Return the data below in full, exactly as it stands.

● ● ●

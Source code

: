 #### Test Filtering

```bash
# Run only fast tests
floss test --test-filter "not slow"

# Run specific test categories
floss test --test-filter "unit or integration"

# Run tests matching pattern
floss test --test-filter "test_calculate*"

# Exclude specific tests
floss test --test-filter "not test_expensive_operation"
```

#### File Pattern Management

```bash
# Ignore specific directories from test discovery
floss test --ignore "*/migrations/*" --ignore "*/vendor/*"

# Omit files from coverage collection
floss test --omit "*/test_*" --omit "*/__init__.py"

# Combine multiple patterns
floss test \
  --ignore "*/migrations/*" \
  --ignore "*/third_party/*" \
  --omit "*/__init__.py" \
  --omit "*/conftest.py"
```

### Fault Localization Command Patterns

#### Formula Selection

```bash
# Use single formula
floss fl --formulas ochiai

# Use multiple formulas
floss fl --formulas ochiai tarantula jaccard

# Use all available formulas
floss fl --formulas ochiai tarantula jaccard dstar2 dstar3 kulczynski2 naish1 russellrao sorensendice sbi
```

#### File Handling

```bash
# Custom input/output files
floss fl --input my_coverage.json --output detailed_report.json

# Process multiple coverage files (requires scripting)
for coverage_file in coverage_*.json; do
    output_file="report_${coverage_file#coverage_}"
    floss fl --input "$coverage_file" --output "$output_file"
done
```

● ● ●

### Response to the task
Source code

: #### Test Filtering

```bash
# Run only fast tests
floss test --test-filter "not slow"

# Run specific test categories
floss test --test-filter "unit or integration"

# Run tests matching pattern
floss test --test-filter "test_calculate*"

# Exclude specific tests
floss test --test-filter "not test_expensive_operation"
```

#### File Pattern Management

```bash
# Ignore specific directories from test discovery
floss test --ignore "*/migrations/*" --ignore "*/vendor/*"

# Omit files from coverage collection
floss test --omit "*/test_*" --omit "*/__init__.py"

# Combine multiple patterns
floss test \
  --ignore "*/migrations/*" \
  --ignore "*/third_party/*" \
  --omit "*/__init__.py" \
  --omit "*/conftest.py"
```

### Fault Localization Command Patterns

#### Formula Selection

```bash
# Use single formula
floss fl --formulas ochiai

# Use multiple formulas
floss fl --formulas ochiai tarantula jaccard

# Use all available formulas
floss fl --formulas ochiai tarantula jaccard dstar2 dstar3 kulczynski2 naish1 russellrao sorensendice sbi
```

#### File Handling

```bash
# Custom input/output files
floss fl --input my_coverage.json --output detailed_report.json

# Process multiple coverage files (requires scripting)
for coverage_file in coverage_*.json; do
    output_file="report_${coverage_file#coverage_}"
    floss fl --input "$coverage_file" --output "$output_file"
done
```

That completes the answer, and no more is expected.